There is something worth taking seriously in that.

What Comes Next

The potential is real, and some of it is already being pursued. Bangladesh is planning to open its own embassy in Buenos Aires. Football development cooperation — Bangladeshi players training at Argentine clubs, Argentine coaching expertise flowing to Dhaka — is on the table. RMG and pharmaceutical exports are under discussion. Literary translation, cultural festivals, artist exchanges: all proposed, all possible.

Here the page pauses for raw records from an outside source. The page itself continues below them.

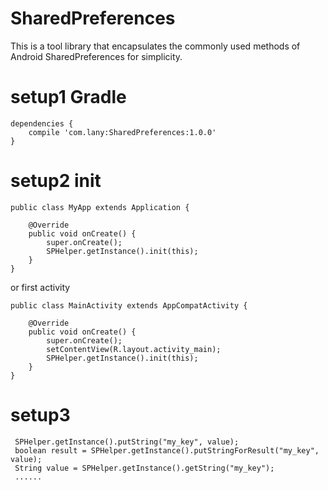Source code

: # SharedPreferences
This is a tool library that encapsulates the commonly used methods of Android SharedPreferences for simplicity.
# setup1 Gradle
    dependencies {
        compile 'com.lany:SharedPreferences:1.0.0'
    }
#  setup2 init
    public class MyApp extends Application {
    
        @Override
        public void onCreate() {
            super.onCreate();
            SPHelper.getInstance().init(this);
        }
    }

or first activity

    public class MainActivity extends AppCompatActivity {
    
        @Override
        public void onCreate() {
            super.onCreate();
            setContentView(R.layout.activity_main);
            SPHelper.getInstance().init(this);
        }
    }
# setup3
     SPHelper.getInstance().putString("my_key", value);
     boolean result = SPHelper.getInstance().putStringForResult("my_key", value);
     String value = SPHelper.getInstance().getString("my_key");
     ......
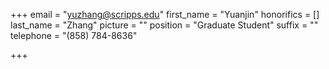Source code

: +++
email = "yuzhang@scripps.edu"
first_name = "Yuanjin"
honorifics = []
last_name = "Zhang"
picture = ""
position = "Graduate Student"
suffix = ""
telephone = "(858) 784-8636"

+++
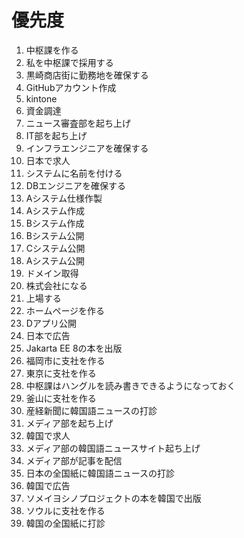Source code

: # 優先度
1. 中枢課を作る
1. 私を中枢課で採用する
1. 黒崎商店街に勤務地を確保する
1. GitHubアカウント作成
1. kintone
1. 資金調達
1. ニュース審査部を起ち上げ
1. IT部を起ち上げ
1. インフラエンジニアを確保する
1. 日本で求人
1. システムに名前を付ける
1. DBエンジニアを確保する
1. Aシステム仕様作製
1. Aシステム作成
1. Bシステム作成
1. Bシステム公開
1. Cシステム公開
1. Aシステム公開
1. ドメイン取得
1. 株式会社になる
1. 上場する
1. ホームページを作る
1. Dアプリ公開
1. 日本で広告
1. Jakarta EE 8の本を出版
1. 福岡市に支社を作る
1. 東京に支社を作る
1. 中枢課はハングルを読み書きできるようになっておく
1. 釜山に支社を作る
1. 産経新聞に韓国語ニュースの打診
1. メディア部を起ち上げ
1. 韓国で求人
1. メディア部の韓国語ニュースサイト起ち上げ
1. メディア部が記事を配信
1. 日本の全国紙に韓国語ニュースの打診
1. 韓国で広告
1. ソメイヨシノプロジェクトの本を韓国で出版
1. ソウルに支社を作る
1. 韓国の全国紙に打診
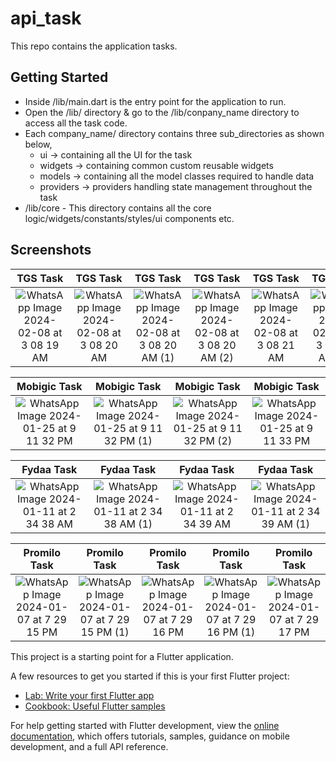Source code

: # api_task
This repo contains the application tasks.

## Getting Started

- Inside /lib/main.dart is the entry point for the application to run.
- Open the /lib/ directory & go to the /lib/conpany_name directory to access all the task code.
- Each company_name/ directory contains three sub_directories as shown below,
  - ui -> containing all the UI for the task
  - widgets -> containing common custom reusable widgets
  - models -> containing all the model classes required to handle data
  - providers -> providers handling state management throughout the task
- /lib/core - This directory contains all the core logic/widgets/constants/styles/ui components etc.
 

## Screenshots

TGS Task                 |  TGS Task               |  TGS Task               |  TGS Task               |  TGS Task               |  TGS Task               |  TGS Task               |  TGS Task               |
:-------------------------:|:-------------------------:|:-------------------------:|:-------------------------:|:-------------------------:|:-------------------------:|:-------------------------:|:-------------------------:|
 ![WhatsApp Image 2024-02-08 at 3 08 19 AM](https://github.com/the-dapp-coder/app-task/assets/51785772/ad38a7b3-f686-4117-9b3b-776c51215431)|![WhatsApp Image 2024-02-08 at 3 08 20 AM](https://github.com/the-dapp-coder/app-task/assets/51785772/fbf05cbe-2e74-44d4-9b5d-9eedf1fcb430) | ![WhatsApp Image 2024-02-08 at 3 08 20 AM (1)](https://github.com/the-dapp-coder/app-task/assets/51785772/f9b46010-040b-4f2c-83b9-571cdad6395f) | ![WhatsApp Image 2024-02-08 at 3 08 20 AM (2)](https://github.com/the-dapp-coder/app-task/assets/51785772/7213ac48-b2b6-4178-b0b9-c075692681d6)| ![WhatsApp Image 2024-02-08 at 3 08 21 AM](https://github.com/the-dapp-coder/app-task/assets/51785772/633e747e-6912-4105-a2ac-f84a8d155d74)| ![WhatsApp Image 2024-02-08 at 3 08 21 AM (1)](https://github.com/the-dapp-coder/app-task/assets/51785772/d7b50575-62c7-42da-bfdf-63fc5228f86d)|![WhatsApp Image 2024-02-08 at 3 08 21 AM (2)](https://github.com/the-dapp-coder/app-task/assets/51785772/c9c1e2ec-4244-4964-b302-4afc1d8406b3) | ![WhatsApp Image 2024-02-08 at 3 08 22 AM](https://github.com/the-dapp-coder/app-task/assets/51785772/255d334c-10da-4ea7-9f66-f59bbb2fff72)| 

Mobigic Task                 |  Mobigic Task               |  Mobigic Task               |  Mobigic Task               |
:-------------------------:|:-------------------------:|:-------------------------:|:-------------------------:|
![WhatsApp Image 2024-01-25 at 9 11 32 PM](https://github.com/the-dapp-coder/app-task/assets/51785772/5334e422-05f4-4023-bb64-5f611bbcfb25) | ![WhatsApp Image 2024-01-25 at 9 11 32 PM (1)](https://github.com/the-dapp-coder/app-task/assets/51785772/3d7efe8d-3440-470c-9a21-dffdbed4583f) | ![WhatsApp Image 2024-01-25 at 9 11 32 PM (2)](https://github.com/the-dapp-coder/app-task/assets/51785772/4703081e-73bc-4c82-96e0-32a122bd6f96) | ![WhatsApp Image 2024-01-25 at 9 11 33 PM](https://github.com/the-dapp-coder/app-task/assets/51785772/85774f98-a254-4ffc-bada-1a93ff0282c4) | 


Fydaa Task                 |  Fydaa Task               |  Fydaa Task               |  Fydaa Task               |
:-------------------------:|:-------------------------:|:-------------------------:|:-------------------------:|
![WhatsApp Image 2024-01-11 at 2 34 38 AM](https://github.com/the-dapp-coder/app-task/assets/51785772/eb48f950-4871-46ad-8c87-722dac49996d) | ![WhatsApp Image 2024-01-11 at 2 34 38 AM (1)](https://github.com/the-dapp-coder/app-task/assets/51785772/549480cb-eb6c-4e45-b31e-639dde7205b9) | ![WhatsApp Image 2024-01-11 at 2 34 39 AM](https://github.com/the-dapp-coder/app-task/assets/51785772/b41ee1b2-2bdd-4d0a-8138-ccc5b76bb4a0) | ![WhatsApp Image 2024-01-11 at 2 34 39 AM (1)](https://github.com/the-dapp-coder/app-task/assets/51785772/b5390f7c-bb28-416f-8947-f08d9b871326) | 


Promilo Task             |  Promilo Task             |  Promilo Task             |  Promilo Task             |  Promilo Task             | 
:-------------------------:|:-------------------------:|:-------------------------:|:-------------------------:|:-------------------------:|
![WhatsApp Image 2024-01-07 at 7 29 15 PM](https://github.com/the-dapp-coder/app-task/assets/51785772/583921f9-28ee-44dc-b0a9-144fdd54a2e7) | ![WhatsApp Image 2024-01-07 at 7 29 15 PM (1)](https://github.com/the-dapp-coder/app-task/assets/51785772/25190a28-6906-4f7a-b83f-6b1a6840e2db) | ![WhatsApp Image 2024-01-07 at 7 29 16 PM](https://github.com/the-dapp-coder/app-task/assets/51785772/22db2065-48fb-48e3-9ea1-22cd5cc0b801) | ![WhatsApp Image 2024-01-07 at 7 29 16 PM (1)](https://github.com/the-dapp-coder/app-task/assets/51785772/9814fb17-b361-4da6-8367-55cb71318baf) | ![WhatsApp Image 2024-01-07 at 7 29 17 PM](https://github.com/the-dapp-coder/app-task/assets/51785772/7729af2e-ec82-4b07-a83b-ddcb64b99b33) |



 



This project is a starting point for a Flutter application.

A few resources to get you started if this is your first Flutter project:

- [Lab: Write your first Flutter app](https://docs.flutter.dev/get-started/codelab)
- [Cookbook: Useful Flutter samples](https://docs.flutter.dev/cookbook)

For help getting started with Flutter development, view the
[online documentation](https://docs.flutter.dev/), which offers tutorials,
samples, guidance on mobile development, and a full API reference.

Tourism is the most visible frontier right now. Rulo and his team are creating content about Bangladesh that will reach Argentine audiences in ways no tourism board campaign ever could. They are not reviewing hotels. They are filming people: their joy, their hospitality, their uncanny passion for a team that plays its home games on the other side of the world. That content, when it lands in Argentina, will ask a question Argentine audiences have been half-asking since 2022: what is this country, and should we go see it?

The answer, for some of them, will be yes. It already has been. And the Bangladeshis who receive them — as Rulo discovered the moment he drove in from the airport and saw the flags — will not need to be told how to welcome them.

The invisible bridge runs both ways. It always did.